Goal of the exercise =
An image-free, word-for-word version of the records below is to be returned.

Given data =

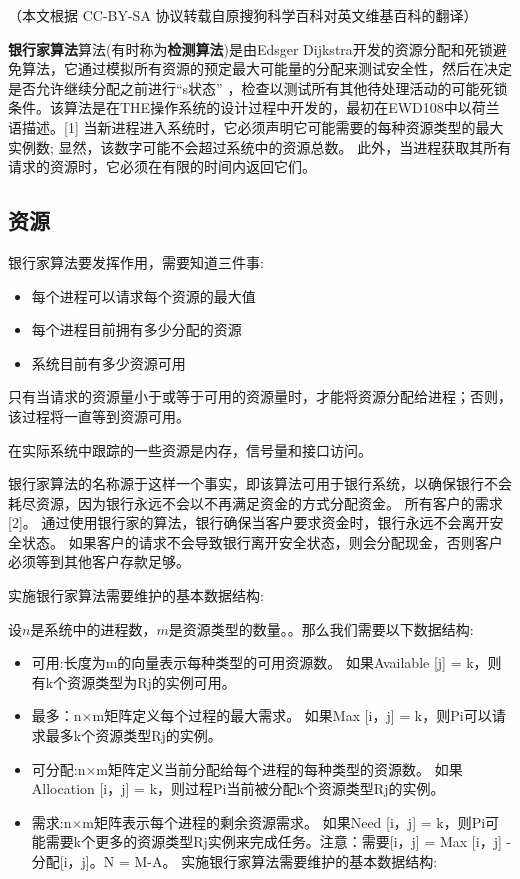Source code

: 
（本文根据 CC-BY-SA 协议转载自原搜狗科学百科对英文维基百科的翻译）

\textbf{银行家算法}算法(有时称为\textbf{检测算法})是由Edsger Dijkstra开发的资源分配和死锁避免算法，它通过模拟所有资源的预定最大可能量的分配来测试安全性，然后在决定是否允许继续分配之前进行“s状态” ，检查以测试所有其他待处理活动的可能死锁条件。该算法是在THE操作系统的设计过程中开发的，最初在EWD108中以荷兰语描述。[1] 当新进程进入系统时，它必须声明它可能需要的每种资源类型的最大实例数; 显然，该数字可能不会超过系统中的资源总数。 此外，当进程获取其所有请求的资源时，它必须在有限的时间内返回它们。

\subsection{资源}
银行家算法要发挥作用，需要知道三件事:
\begin{itemize}
\item 每个进程可以请求每个资源的最大值
\item 每个进程目前拥有多少分配的资源
\item 系统目前有多少资源可用
\end{itemize}
只有当请求的资源量小于或等于可用的资源量时，才能将资源分配给进程；否则，该过程将一直等到资源可用。

在实际系统中跟踪的一些资源是内存，信号量和接口访问。

银行家算法的名称源于这样一个事实，即该算法可用于银行系统，以确保银行不会耗尽资源，因为银行永远不会以不再满足资金的方式分配资金。 所有客户的需求[2]。 通过使用银行家的算法，银行确保当客户要求资金时，银行永远不会离开安全状态。 如果客户的请求不会导致银行离开安全状态，则会分配现金，否则客户必须等到其他客户存款足够。

实施银行家算法需要维护的基本数据结构:

设$n$是系统中的进程数，$m$是资源类型的数量。。那么我们需要以下数据结构:
\begin{itemize}
\item 可用:长度为m的向量表示每种类型的可用资源数。 如果Available [j] = k，则有k个资源类型为Rj的实例可用。
\item 最多：n×m矩阵定义每个过程的最大需求。 如果Max [i，j] = k，则Pi可以请求最多k个资源类型Rj的实例。
\item 可分配:n×m矩阵定义当前分配给每个进程的每种类型的资源数。 如果Allocation [i，j] = k，则过程Pi当前被分配k个资源类型Rj的实例。
\item 需求:n×m矩阵表示每个进程的剩余资源需求。 如果Need [i，j] = k，则Pi可能需要k个更多的资源类型Rj实例来完成任务。注意：需要[i，j] = Max [i，j] - 分配[i，j]。N = M-A。 实施银行家算法需要维护的基本数据结构:
\end{itemize}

Response =
Source code

: 
（本文根据 CC-BY-SA 协议转载自原搜狗科学百科对英文维基百科的翻译）

\textbf{银行家算法}算法(有时称为\textbf{检测算法})是由Edsger Dijkstra开发的资源分配和死锁避免算法，它通过模拟所有资源的预定最大可能量的分配来测试安全性，然后在决定是否允许继续分配之前进行“s状态” ，检查以测试所有其他待处理活动的可能死锁条件。该算法是在THE操作系统的设计过程中开发的，最初在EWD108中以荷兰语描述。[1] 当新进程进入系统时，它必须声明它可能需要的每种资源类型的最大实例数; 显然，该数字可能不会超过系统中的资源总数。 此外，当进程获取其所有请求的资源时，它必须在有限的时间内返回它们。

\subsection{资源}
银行家算法要发挥作用，需要知道三件事:
\begin{itemize}
\item 每个进程可以请求每个资源的最大值
\item 每个进程目前拥有多少分配的资源
\item 系统目前有多少资源可用
\end{itemize}
只有当请求的资源量小于或等于可用的资源量时，才能将资源分配给进程；否则，该过程将一直等到资源可用。

在实际系统中跟踪的一些资源是内存，信号量和接口访问。

银行家算法的名称源于这样一个事实，即该算法可用于银行系统，以确保银行不会耗尽资源，因为银行永远不会以不再满足资金的方式分配资金。 所有客户的需求[2]。 通过使用银行家的算法，银行确保当客户要求资金时，银行永远不会离开安全状态。 如果客户的请求不会导致银行离开安全状态，则会分配现金，否则客户必须等到其他客户存款足够。

实施银行家算法需要维护的基本数据结构:

设$n$是系统中的进程数，$m$是资源类型的数量。。那么我们需要以下数据结构:
\begin{itemize}
\item 可用:长度为m的向量表示每种类型的可用资源数。 如果Available [j] = k，则有k个资源类型为Rj的实例可用。
\item 最多：n×m矩阵定义每个过程的最大需求。 如果Max [i，j] = k，则Pi可以请求最多k个资源类型Rj的实例。
\item 可分配:n×m矩阵定义当前分配给每个进程的每种类型的资源数。 如果Allocation [i，j] = k，则过程Pi当前被分配k个资源类型Rj的实例。
\item 需求:n×m矩阵表示每个进程的剩余资源需求。 如果Need [i，j] = k，则Pi可能需要k个更多的资源类型Rj实例来完成任务。注意：需要[i，j] = Max [i，j] - 分配[i，j]。N = M-A。 实施银行家算法需要维护的基本数据结构:
\end{itemize}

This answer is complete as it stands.